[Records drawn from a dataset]
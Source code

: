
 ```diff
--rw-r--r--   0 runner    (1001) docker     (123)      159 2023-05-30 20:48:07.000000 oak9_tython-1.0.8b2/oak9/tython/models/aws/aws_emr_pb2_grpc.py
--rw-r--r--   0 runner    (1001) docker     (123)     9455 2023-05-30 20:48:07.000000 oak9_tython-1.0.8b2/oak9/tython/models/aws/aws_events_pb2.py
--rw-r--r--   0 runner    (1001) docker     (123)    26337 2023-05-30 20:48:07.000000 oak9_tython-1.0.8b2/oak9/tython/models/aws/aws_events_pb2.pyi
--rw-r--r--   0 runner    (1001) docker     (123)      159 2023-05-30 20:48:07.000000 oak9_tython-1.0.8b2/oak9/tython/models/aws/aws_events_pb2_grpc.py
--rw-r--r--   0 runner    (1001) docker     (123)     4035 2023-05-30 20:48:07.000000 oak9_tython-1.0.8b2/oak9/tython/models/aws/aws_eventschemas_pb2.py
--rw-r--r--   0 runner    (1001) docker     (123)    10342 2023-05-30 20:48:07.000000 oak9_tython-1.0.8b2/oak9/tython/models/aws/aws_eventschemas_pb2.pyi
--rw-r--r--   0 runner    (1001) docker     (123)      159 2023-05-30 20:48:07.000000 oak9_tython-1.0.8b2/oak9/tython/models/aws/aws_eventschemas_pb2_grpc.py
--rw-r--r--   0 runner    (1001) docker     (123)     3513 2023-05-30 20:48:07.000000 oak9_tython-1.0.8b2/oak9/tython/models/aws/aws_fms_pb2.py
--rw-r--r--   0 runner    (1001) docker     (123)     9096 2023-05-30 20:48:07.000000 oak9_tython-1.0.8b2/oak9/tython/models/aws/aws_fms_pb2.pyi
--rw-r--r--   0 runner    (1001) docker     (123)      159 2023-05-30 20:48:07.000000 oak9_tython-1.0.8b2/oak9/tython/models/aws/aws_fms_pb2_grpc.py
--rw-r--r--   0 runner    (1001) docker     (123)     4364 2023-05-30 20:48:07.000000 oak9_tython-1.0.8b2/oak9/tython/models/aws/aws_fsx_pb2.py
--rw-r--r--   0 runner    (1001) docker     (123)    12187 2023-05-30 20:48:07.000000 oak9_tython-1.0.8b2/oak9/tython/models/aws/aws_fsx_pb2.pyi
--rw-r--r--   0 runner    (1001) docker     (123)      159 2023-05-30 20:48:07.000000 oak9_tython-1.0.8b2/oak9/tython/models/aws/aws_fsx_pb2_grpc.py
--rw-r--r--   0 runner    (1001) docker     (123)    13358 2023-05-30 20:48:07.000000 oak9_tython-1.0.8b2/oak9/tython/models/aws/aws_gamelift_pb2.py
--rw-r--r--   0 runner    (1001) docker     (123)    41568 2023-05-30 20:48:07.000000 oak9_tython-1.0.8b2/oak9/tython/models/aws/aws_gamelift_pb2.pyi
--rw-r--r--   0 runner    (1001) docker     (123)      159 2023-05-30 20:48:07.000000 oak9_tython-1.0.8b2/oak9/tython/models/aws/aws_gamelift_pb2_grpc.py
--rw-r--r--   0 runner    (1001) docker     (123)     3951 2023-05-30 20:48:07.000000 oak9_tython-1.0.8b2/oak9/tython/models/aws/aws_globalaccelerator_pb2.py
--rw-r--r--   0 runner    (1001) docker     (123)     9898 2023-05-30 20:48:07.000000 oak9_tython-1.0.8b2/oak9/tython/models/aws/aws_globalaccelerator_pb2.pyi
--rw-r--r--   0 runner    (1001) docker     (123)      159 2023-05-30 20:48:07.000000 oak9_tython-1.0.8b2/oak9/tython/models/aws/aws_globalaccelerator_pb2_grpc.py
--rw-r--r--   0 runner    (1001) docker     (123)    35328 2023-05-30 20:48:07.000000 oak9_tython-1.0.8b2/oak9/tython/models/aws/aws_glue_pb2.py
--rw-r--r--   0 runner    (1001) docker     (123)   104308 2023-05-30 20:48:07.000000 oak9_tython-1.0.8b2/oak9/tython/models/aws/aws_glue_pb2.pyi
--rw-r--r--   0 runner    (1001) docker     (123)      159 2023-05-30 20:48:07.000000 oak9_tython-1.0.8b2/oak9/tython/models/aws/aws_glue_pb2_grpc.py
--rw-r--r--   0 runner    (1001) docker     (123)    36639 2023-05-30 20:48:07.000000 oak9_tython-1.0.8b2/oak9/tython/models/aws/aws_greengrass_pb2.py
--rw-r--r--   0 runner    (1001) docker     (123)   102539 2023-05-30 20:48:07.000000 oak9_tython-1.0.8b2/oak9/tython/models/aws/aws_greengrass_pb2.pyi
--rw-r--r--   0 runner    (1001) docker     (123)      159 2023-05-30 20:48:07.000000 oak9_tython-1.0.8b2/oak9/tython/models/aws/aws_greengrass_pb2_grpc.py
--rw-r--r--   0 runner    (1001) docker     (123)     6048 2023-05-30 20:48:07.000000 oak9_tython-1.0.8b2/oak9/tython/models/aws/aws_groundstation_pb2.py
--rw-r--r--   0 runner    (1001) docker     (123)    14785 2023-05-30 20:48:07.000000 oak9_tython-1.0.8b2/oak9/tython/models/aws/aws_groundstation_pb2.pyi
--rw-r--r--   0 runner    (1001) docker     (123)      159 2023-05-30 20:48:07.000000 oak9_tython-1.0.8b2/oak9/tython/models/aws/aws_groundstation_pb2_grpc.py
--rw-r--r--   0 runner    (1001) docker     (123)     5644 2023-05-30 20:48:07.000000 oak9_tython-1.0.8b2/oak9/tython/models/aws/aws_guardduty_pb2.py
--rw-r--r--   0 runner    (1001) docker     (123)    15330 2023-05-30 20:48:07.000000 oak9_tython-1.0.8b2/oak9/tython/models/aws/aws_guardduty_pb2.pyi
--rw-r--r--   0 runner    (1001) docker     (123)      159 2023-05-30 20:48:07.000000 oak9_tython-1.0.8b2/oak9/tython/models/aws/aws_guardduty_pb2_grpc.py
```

### [TASK]
Quote every line of the data, word for word.

### [ANSWER FOR THE TASK]
Source code

:
 ```diff
--rw-r--r--   0 runner    (1001) docker     (123)      159 2023-05-30 20:48:07.000000 oak9_tython-1.0.8b2/oak9/tython/models/aws/aws_emr_pb2_grpc.py
--rw-r--r--   0 runner    (1001) docker     (123)     9455 2023-05-30 20:48:07.000000 oak9_tython-1.0.8b2/oak9/tython/models/aws/aws_events_pb2.py
--rw-r--r--   0 runner    (1001) docker     (123)    26337 2023-05-30 20:48:07.000000 oak9_tython-1.0.8b2/oak9/tython/models/aws/aws_events_pb2.pyi
--rw-r--r--   0 runner    (1001) docker     (123)      159 2023-05-30 20:48:07.000000 oak9_tython-1.0.8b2/oak9/tython/models/aws/aws_events_pb2_grpc.py
--rw-r--r--   0 runner    (1001) docker     (123)     4035 2023-05-30 20:48:07.000000 oak9_tython-1.0.8b2/oak9/tython/models/aws/aws_eventschemas_pb2.py
--rw-r--r--   0 runner    (1001) docker     (123)    10342 2023-05-30 20:48:07.000000 oak9_tython-1.0.8b2/oak9/tython/models/aws/aws_eventschemas_pb2.pyi
--rw-r--r--   0 runner    (1001) docker     (123)      159 2023-05-30 20:48:07.000000 oak9_tython-1.0.8b2/oak9/tython/models/aws/aws_eventschemas_pb2_grpc.py
--rw-r--r--   0 runner    (1001) docker     (123)     3513 2023-05-30 20:48:07.000000 oak9_tython-1.0.8b2/oak9/tython/models/aws/aws_fms_pb2.py
--rw-r--r--   0 runner    (1001) docker     (123)     9096 2023-05-30 20:48:07.000000 oak9_tython-1.0.8b2/oak9/tython/models/aws/aws_fms_pb2.pyi
--rw-r--r--   0 runner    (1001) docker     (123)      159 2023-05-30 20:48:07.000000 oak9_tython-1.0.8b2/oak9/tython/models/aws/aws_fms_pb2_grpc.py
--rw-r--r--   0 runner    (1001) docker     (123)     4364 2023-05-30 20:48:07.000000 oak9_tython-1.0.8b2/oak9/tython/models/aws/aws_fsx_pb2.py
--rw-r--r--   0 runner    (1001) docker     (123)    12187 2023-05-30 20:48:07.000000 oak9_tython-1.0.8b2/oak9/tython/models/aws/aws_fsx_pb2.pyi
--rw-r--r--   0 runner    (1001) docker     (123)      159 2023-05-30 20:48:07.000000 oak9_tython-1.0.8b2/oak9/tython/models/aws/aws_fsx_pb2_grpc.py
--rw-r--r--   0 runner    (1001) docker     (123)    13358 2023-05-30 20:48:07.000000 oak9_tython-1.0.8b2/oak9/tython/models/aws/aws_gamelift_pb2.py
--rw-r--r--   0 runner    (1001) docker     (123)    41568 2023-05-30 20:48:07.000000 oak9_tython-1.0.8b2/oak9/tython/models/aws/aws_gamelift_pb2.pyi
--rw-r--r--   0 runner    (1001) docker     (123)      159 2023-05-30 20:48:07.000000 oak9_tython-1.0.8b2/oak9/tython/models/aws/aws_gamelift_pb2_grpc.py
--rw-r--r--   0 runner    (1001) docker     (123)     3951 2023-05-30 20:48:07.000000 oak9_tython-1.0.8b2/oak9/tython/models/aws/aws_globalaccelerator_pb2.py
--rw-r--r--   0 runner    (1001) docker     (123)     9898 2023-05-30 20:48:07.000000 oak9_tython-1.0.8b2/oak9/tython/models/aws/aws_globalaccelerator_pb2.pyi
--rw-r--r--   0 runner    (1001) docker     (123)      159 2023-05-30 20:48:07.000000 oak9_tython-1.0.8b2/oak9/tython/models/aws/aws_globalaccelerator_pb2_grpc.py
--rw-r--r--   0 runner    (1001) docker     (123)    35328 2023-05-30 20:48:07.000000 oak9_tython-1.0.8b2/oak9/tython/models/aws/aws_glue_pb2.py
--rw-r--r--   0 runner    (1001) docker     (123)   104308 2023-05-30 20:48:07.000000 oak9_tython-1.0.8b2/oak9/tython/models/aws/aws_glue_pb2.pyi
--rw-r--r--   0 runner    (1001) docker     (123)      159 2023-05-30 20:48:07.000000 oak9_tython-1.0.8b2/oak9/tython/models/aws/aws_glue_pb2_grpc.py
--rw-r--r--   0 runner    (1001) docker     (123)    36639 2023-05-30 20:48:07.000000 oak9_tython-1.0.8b2/oak9/tython/models/aws/aws_greengrass_pb2.py
--rw-r--r--   0 runner    (1001) docker     (123)   102539 2023-05-30 20:48:07.000000 oak9_tython-1.0.8b2/oak9/tython/models/aws/aws_greengrass_pb2.pyi
--rw-r--r--   0 runner    (1001) docker     (123)      159 2023-05-30 20:48:07.000000 oak9_tython-1.0.8b2/oak9/tython/models/aws/aws_greengrass_pb2_grpc.py
--rw-r--r--   0 runner    (1001) docker     (123)     6048 2023-05-30 20:48:07.000000 oak9_tython-1.0.8b2/oak9/tython/models/aws/aws_groundstation_pb2.py
--rw-r--r--   0 runner    (1001) docker     (123)    14785 2023-05-30 20:48:07.000000 oak9_tython-1.0.8b2/oak9/tython/models/aws/aws_groundstation_pb2.pyi
--rw-r--r--   0 runner    (1001) docker     (123)      159 2023-05-30 20:48:07.000000 oak9_tython-1.0.8b2/oak9/tython/models/aws/aws_groundstation_pb2_grpc.py
--rw-r--r--   0 runner    (1001) docker     (123)     5644 2023-05-30 20:48:07.000000 oak9_tython-1.0.8b2/oak9/tython/models/aws/aws_guardduty_pb2.py
--rw-r--r--   0 runner    (1001) docker     (123)    15330 2023-05-30 20:48:07.000000 oak9_tython-1.0.8b2/oak9/tython/models/aws/aws_guardduty_pb2.pyi
--rw-r--r--   0 runner    (1001) docker     (123)      159 2023-05-30 20:48:07.000000 oak9_tython-1.0.8b2/oak9/tython/models/aws/aws_guardduty_pb2_grpc.py
```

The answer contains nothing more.